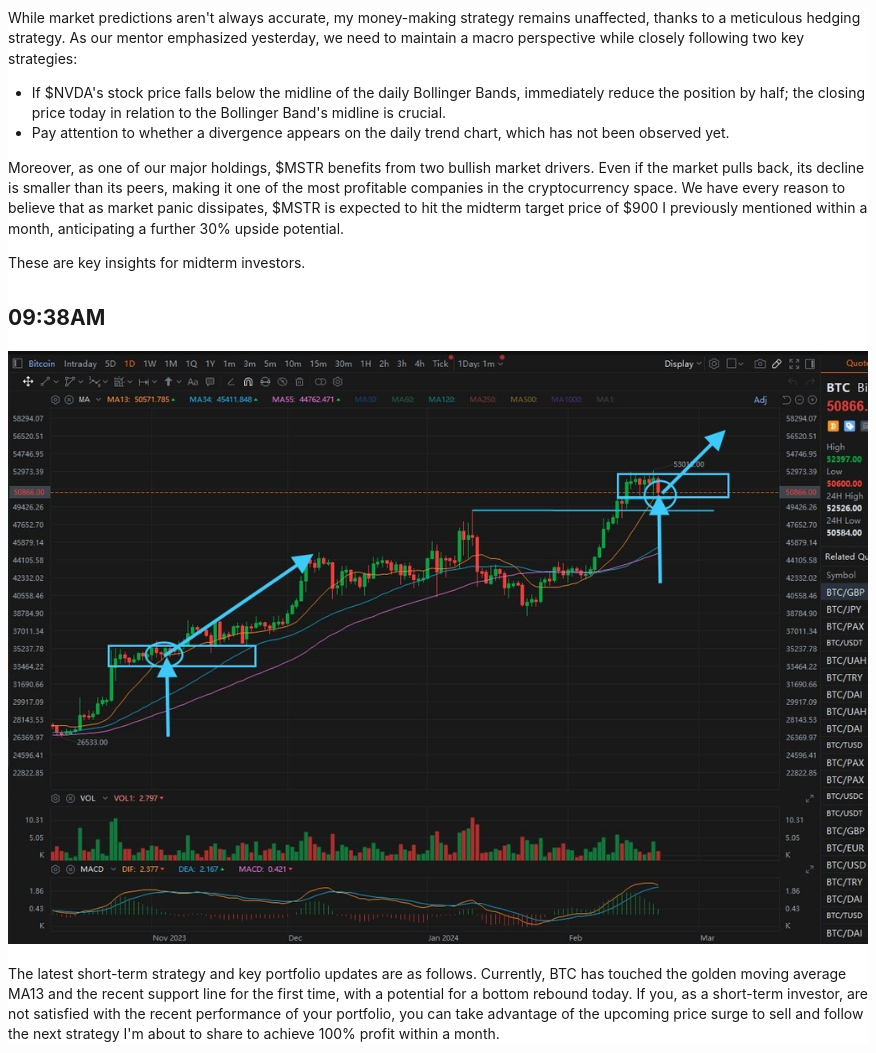 While market predictions aren't always accurate, my money-making strategy remains unaffected, thanks to a meticulous hedging strategy. As our mentor emphasized yesterday, we need to maintain a macro perspective while closely following two key strategies:

* If $NVDA's stock price falls below the midline of the daily Bollinger Bands, immediately reduce the position by half; the closing price today in relation to the Bollinger Band's midline is crucial.
* Pay attention to whether a divergence appears on the daily trend chart, which has not been observed yet.

Moreover, as one of our major holdings, $MSTR benefits from two bullish market drivers. Even if the market pulls back, its decline is smaller than its peers, making it one of the most profitable companies in the cryptocurrency space. We have every reason to believe that as market panic dissipates, $MSTR is expected to hit the midterm target price of $900 I previously mentioned within a month, anticipating a further 30% upside potential.

These are key insights for midterm investors.

## 09:38AM

![2024-02-21_09.38.25_01f8d72f.jpg](../images/2024-02-21_09.38.25_01f8d72f.jpg)

The latest short-term strategy and key portfolio updates are as follows.
Currently, BTC has touched the golden moving average MA13 and the recent support line for the first time, with a potential for a bottom rebound today. If you, as a short-term investor, are not satisfied with the recent performance of your portfolio, you can take advantage of the upcoming price surge to sell and follow the next strategy I'm about to share to achieve 100% profit within a month.
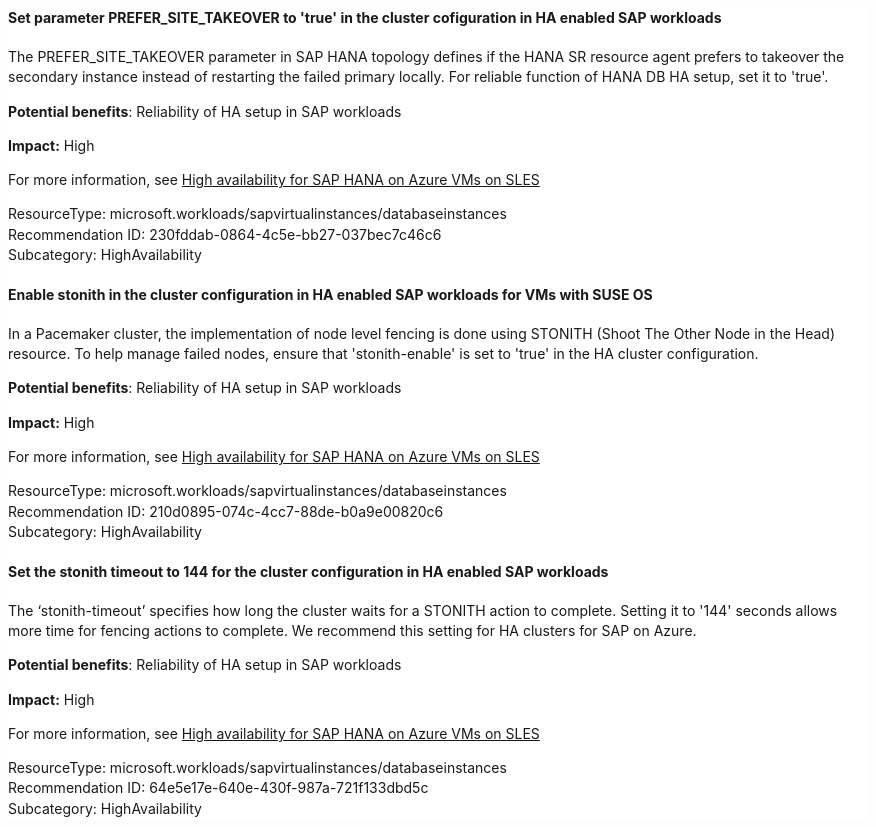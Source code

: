 



#### Set parameter PREFER_SITE_TAKEOVER to 'true' in the cluster cofiguration in HA enabled SAP workloads  
  
The PREFER_SITE_TAKEOVER parameter in SAP HANA topology defines if the HANA SR resource agent prefers to takeover the secondary instance instead of restarting the failed primary locally. For reliable function of HANA DB HA setup, set it to 'true'.  
  
**Potential benefits**: Reliability of HA setup in SAP workloads  

**Impact:** High
  
For more information, see [High availability for SAP HANA on Azure VMs on SLES ](/azure/virtual-machines/workloads/sap/sap-hana-high-availability)  

ResourceType: microsoft.workloads/sapvirtualinstances/databaseinstances  
Recommendation ID: 230fddab-0864-4c5e-bb27-037bec7c46c6  
Subcategory: HighAvailability





#### Enable stonith in the cluster configuration in HA enabled SAP workloads for VMs with SUSE OS  
  
In a Pacemaker cluster, the implementation of node level fencing is done using STONITH (Shoot The Other Node in the Head) resource. To help manage failed nodes, ensure that 'stonith-enable' is set to 'true' in the HA cluster configuration.  
  
**Potential benefits**: Reliability of HA setup in SAP workloads  

**Impact:** High
  
For more information, see [High availability for SAP HANA on Azure VMs on SLES ](/azure/virtual-machines/workloads/sap/sap-hana-high-availability)  

ResourceType: microsoft.workloads/sapvirtualinstances/databaseinstances  
Recommendation ID: 210d0895-074c-4cc7-88de-b0a9e00820c6  
Subcategory: HighAvailability





#### Set the stonith timeout to 144 for the cluster configuration in HA enabled SAP workloads  
  
The ‘stonith-timeout’ specifies how long the cluster waits for a STONITH action to complete. Setting it to '144' seconds allows more time for fencing actions to complete. We recommend this setting for HA clusters for SAP on Azure.  
  
**Potential benefits**: Reliability of HA setup in SAP workloads  

**Impact:** High
  
For more information, see [High availability for SAP HANA on Azure VMs on SLES ](/azure/virtual-machines/workloads/sap/sap-hana-high-availability)  

ResourceType: microsoft.workloads/sapvirtualinstances/databaseinstances  
Recommendation ID: 64e5e17e-640e-430f-987a-721f133dbd5c  
Subcategory: HighAvailability
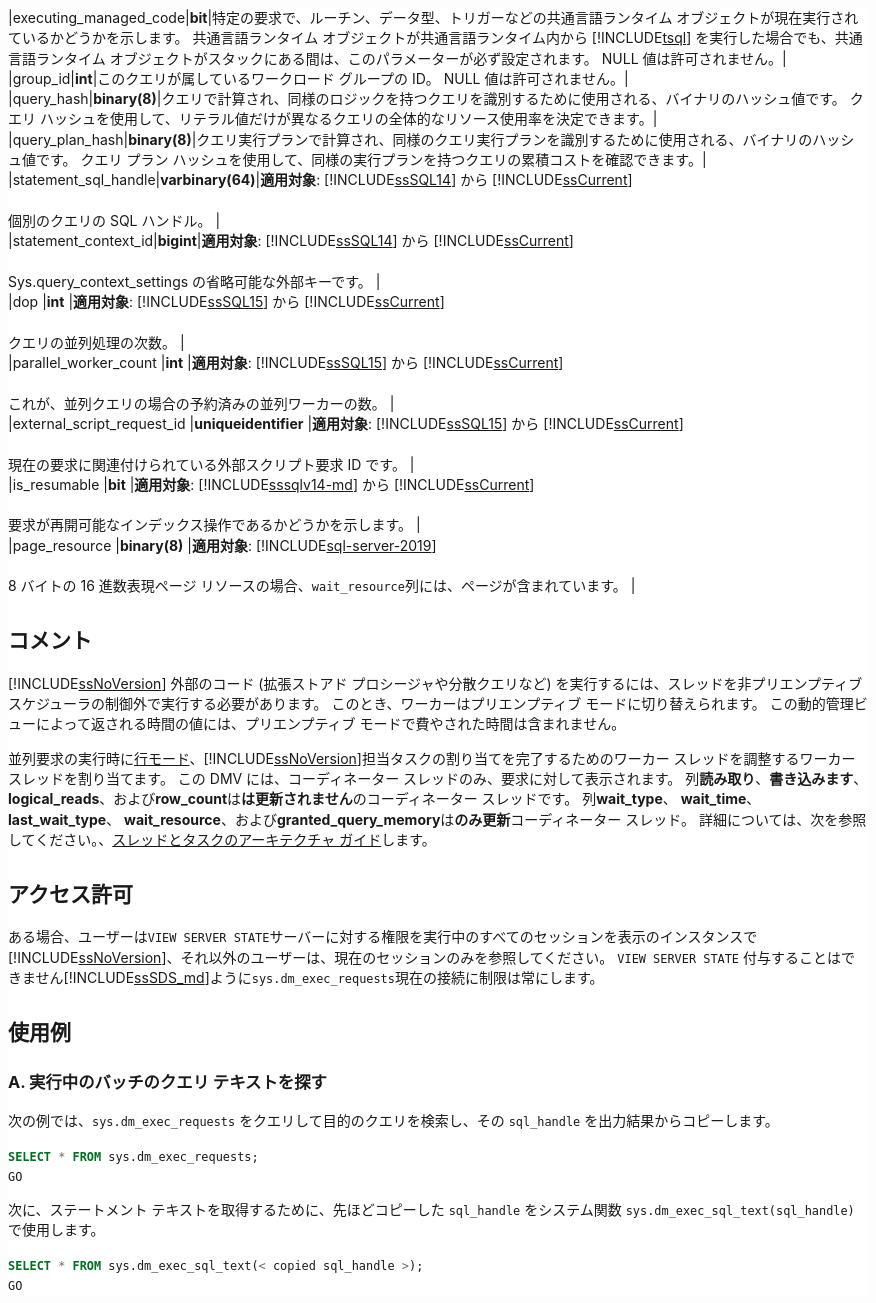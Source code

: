 |executing_managed_code|**bit**|特定の要求で、ルーチン、データ型、トリガーなどの共通言語ランタイム オブジェクトが現在実行されているかどうかを示します。 共通言語ランタイム オブジェクトが共通言語ランタイム内から [!INCLUDE[tsql](../../includes/tsql-md.md)] を実行した場合でも、共通言語ランタイム オブジェクトがスタックにある間は、このパラメーターが必ず設定されます。 NULL 値は許可されません。|  
|group_id|**int**|このクエリが属しているワークロード グループの ID。 NULL 値は許可されません。|  
|query_hash|**binary(8)**|クエリで計算され、同様のロジックを持つクエリを識別するために使用される、バイナリのハッシュ値です。 クエリ ハッシュを使用して、リテラル値だけが異なるクエリの全体的なリソース使用率を決定できます。|  
|query_plan_hash|**binary(8)**|クエリ実行プランで計算され、同様のクエリ実行プランを識別するために使用される、バイナリのハッシュ値です。 クエリ プラン ハッシュを使用して、同様の実行プランを持つクエリの累積コストを確認できます。|  
|statement_sql_handle|**varbinary(64)**|**適用対象**: [!INCLUDE[ssSQL14](../../includes/sssql14-md.md)] から [!INCLUDE[ssCurrent](../../includes/sscurrent-md.md)]<br /><br /> 個別のクエリの SQL ハンドル。 |  
|statement_context_id|**bigint**|**適用対象**: [!INCLUDE[ssSQL14](../../includes/sssql14-md.md)] から [!INCLUDE[ssCurrent](../../includes/sscurrent-md.md)]<br /><br /> Sys.query_context_settings の省略可能な外部キーです。 |  
|dop |**int** |**適用対象**: [!INCLUDE[ssSQL15](../../includes/sssql15-md.md)] から [!INCLUDE[ssCurrent](../../includes/sscurrent-md.md)]<br /><br /> クエリの並列処理の次数。 |  
|parallel_worker_count |**int** |**適用対象**: [!INCLUDE[ssSQL15](../../includes/sssql15-md.md)] から [!INCLUDE[ssCurrent](../../includes/sscurrent-md.md)]<br /><br /> これが、並列クエリの場合の予約済みの並列ワーカーの数。  |  
|external_script_request_id |**uniqueidentifier** |**適用対象**: [!INCLUDE[ssSQL15](../../includes/sssql15-md.md)] から [!INCLUDE[ssCurrent](../../includes/sscurrent-md.md)]<br /><br /> 現在の要求に関連付けられている外部スクリプト要求 ID です。 |  
|is_resumable |**bit** |**適用対象**: [!INCLUDE[sssqlv14-md](../../includes/sssqlv14-md.md)] から [!INCLUDE[ssCurrent](../../includes/sscurrent-md.md)]<br /><br /> 要求が再開可能なインデックス操作であるかどうかを示します。 |  
|page_resource |**binary(8)** |**適用対象**: [!INCLUDE[sql-server-2019](../../includes/sssqlv15-md.md)]<br /><br /> 8 バイトの 16 進数表現ページ リソースの場合、`wait_resource`列には、ページが含まれています。 |

## <a name="remarks"></a>コメント 
[!INCLUDE[ssNoVersion](../../includes/ssnoversion-md.md)] 外部のコード (拡張ストアド プロシージャや分散クエリなど) を実行するには、スレッドを非プリエンプティブ スケジューラの制御外で実行する必要があります。 このとき、ワーカーはプリエンプティブ モードに切り替えられます。 この動的管理ビューによって返される時間の値には、プリエンプティブ モードで費やされた時間は含まれません。

並列要求の実行時に[行モード](../../relational-databases/query-processing-architecture-guide.md#row-mode-execution)、[!INCLUDE[ssNoVersion](../../includes/ssnoversion-md.md)]担当タスクの割り当てを完了するためのワーカー スレッドを調整するワーカー スレッドを割り当てます。 この DMV には、コーディネーター スレッドのみ、要求に対して表示されます。 列**読み取り**、**書き込みます**、 **logical_reads**、および**row_count**は**は更新されません**のコーディネーター スレッドです。 列**wait_type**、 **wait_time**、 **last_wait_type**、 **wait_resource**、および**granted_query_memory**は**のみ更新**コーディネーター スレッド。 詳細については、次を参照してください。、[スレッドとタスクのアーキテクチャ ガイド](../../relational-databases/thread-and-task-architecture-guide.md)します。

## <a name="permissions"></a>アクセス許可
ある場合、ユーザーは`VIEW SERVER STATE`サーバーに対する権限を実行中のすべてのセッションを表示のインスタンスで[!INCLUDE[ssNoVersion](../../includes/ssnoversion-md.md)]、それ以外のユーザーは、現在のセッションのみを参照してください。 `VIEW SERVER STATE` 付与することはできません[!INCLUDE[ssSDS_md](../../includes/sssds-md.md)]ように`sys.dm_exec_requests`現在の接続に制限は常にします。
  
## <a name="examples"></a>使用例  
  
### <a name="a-finding-the-query-text-for-a-running-batch"></a>A. 実行中のバッチのクエリ テキストを探す

 次の例では、`sys.dm_exec_requests` をクエリして目的のクエリを検索し、その `sql_handle` を出力結果からコピーします。  

```sql
SELECT * FROM sys.dm_exec_requests;  
GO  
```  

次に、ステートメント テキストを取得するために、先ほどコピーした `sql_handle` をシステム関数 `sys.dm_exec_sql_text(sql_handle)` で使用します。  

```sql
SELECT * FROM sys.dm_exec_sql_text(< copied sql_handle >);  
GO  
```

##########

Assignment
In the records above, find the line with "Recommendation ID: 64e5e17e-640e-430f-987a-721f133dbd5c". Print exactly from there through the line with "ID。 NULL 値は許可されません。|", minus the pictures.

Solution to the exercise
Recommendation ID: 64e5e17e-640e-430f-987a-721f133dbd5c  
Subcategory: HighAvailability
Source code

: |executing_managed_code|**bit**|特定の要求で、ルーチン、データ型、トリガーなどの共通言語ランタイム オブジェクトが現在実行されているかどうかを示します。 共通言語ランタイム オブジェクトが共通言語ランタイム内から [!INCLUDE[tsql](../../includes/tsql-md.md)] を実行した場合でも、共通言語ランタイム オブジェクトがスタックにある間は、このパラメーターが必ず設定されます。 NULL 値は許可されません。|  
|group_id|**int**|このクエリが属しているワークロード グループの ID。 NULL 値は許可されません。|  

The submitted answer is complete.